An Overlooked Interpretation of UNCLOS? – EJIL: Talk! – Go Health Pro

Recent events in the Baltic Sea and other places have highlighted the importance of undersea cables and pipelines for the global economy, and indeed our daily life. Fibre optic cables are the arteries of the modern world, transmitting over 99% of intercontinental data. While electricity and gas pipelines have less global significance, they remain crucial to regional and local economies. This blog argues that attacks on subsea cables and pipelines could qualify as acts of piracy, allowing all states to board, search, and seize vessels engaged in or suspected of such attacks, as well as apprehend and prosecute those responsible.

Focus on Gaps in the Legal Framework

Most academic commentary on attacks on undersea cables and pipelines highlights gaps in the existing legal framework, particularly in the 1884 Convention for the Protection of Submarine Telegraph Cables and the 1982 United Nations Convention on the Law of the Sea (UNCLOS). Scholars and previous blogs here have suggested a United Nations Security Council (UNSC) resolution, cable protection zones, or a new international treaty to address these gaps. Others propose expanding coastal States’ enforcement powers in the EEZ, granting universal jurisdiction over intentional sabotage, and pushing for diplomatic and legal action in the EU, NATO, and IMO.

Reframing Attacks on Subsea Infrastructure as Piracy

While these suggestions are eminently reasonable, they face significant challenges: treaty negotiations and other diplomatic efforts are time-consuming and politically sensitive, UNSC resolutions risk vetoes, and the legality of cable protection zones may be questioned. Furthermore, protection zones often rely on civil penalties, offering limited deterrence.

A faster and simpler approach would be to classify attacks on undersea cables or pipelines as piracy. This is not as radical as it may seem.

Piracy, as is well known, is defined in Article 101 of UNCLOS as:

(a) Any illegal acts of violence or detention, or any act of depredation, committed for private ends by the crew or passengers of a private ship or aircraft, and directed:
(i) on the high seas, against another ship or aircraft, or against persons or property on board such ship or aircraft;
(ii) against a ship, aircraft, persons, or property in a place outside the jurisdiction of any State.

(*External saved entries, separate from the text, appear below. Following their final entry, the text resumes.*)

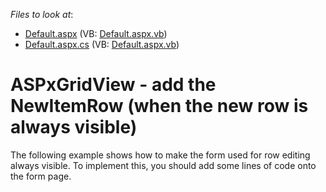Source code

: <!-- default file list -->
*Files to look at*:

* [Default.aspx](./CS/web_site/Default.aspx) (VB: [Default.aspx.vb](./VB/web_site/Default.aspx.vb))
* [Default.aspx.cs](./CS/web_site/Default.aspx.cs) (VB: [Default.aspx.vb](./VB/web_site/Default.aspx.vb))
<!-- default file list end -->
# ASPxGridView -  add the NewItemRow (when the new row is always visible)


<p>The following example shows how to make the form used for row editing always visible. To implement this, you should add some lines of code onto the form page.</p>

<br/>


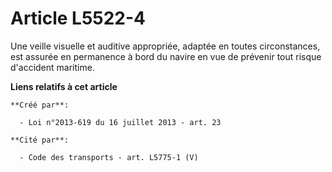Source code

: # Article L5522-4

Une veille visuelle et auditive appropriée, adaptée en toutes circonstances, est assurée en permanence à bord du navire en
vue de prévenir tout risque d'accident maritime.

**Liens relatifs à cet article**

	**Créé par**:

	  - Loi n°2013-619 du 16 juillet 2013 - art. 23

	**Cité par**:

	  - Code des transports - art. L5775-1 (V)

This definition is complex and has generated extensive legal debate. Most scholars agree that piracy has four key elements:

1. An illegal act of violence;

2. Committed for private ends;

3. Against another ship (the so-called ‘two-ship requirement’);

4. On the high seas or in a place outside the jurisdiction of any State.

In the Arctic Sunrise arbitration, it was stated that an ‘essential requirement of Article 101 is that the act of piracy be directed against another ship’ (para 238). However, this traditional interpretation appears to conflate the requirements of subparagraph (i) and (ii) and fails to account for the significance of the disjunctive ‘or’ in the text.

Article 101(a)(i) explicitly requires an act to be committed ‘against another ship or aircraft’, implying a two-ship requirement. By contrast, Article 101(a)(ii) omits this condition and instead refers to acts committed ‘against a ship, aircraft, persons, or property in a place outside the jurisdiction of any State.’ (Emphasis added). Thus, based on its ordinary meaning, piracy could be interpreted as:

Any illegal acts of violence… or any act of depredation, committed for private ends by the crew… of a private ship… and directed against… property in a place outside the jurisdiction of any State.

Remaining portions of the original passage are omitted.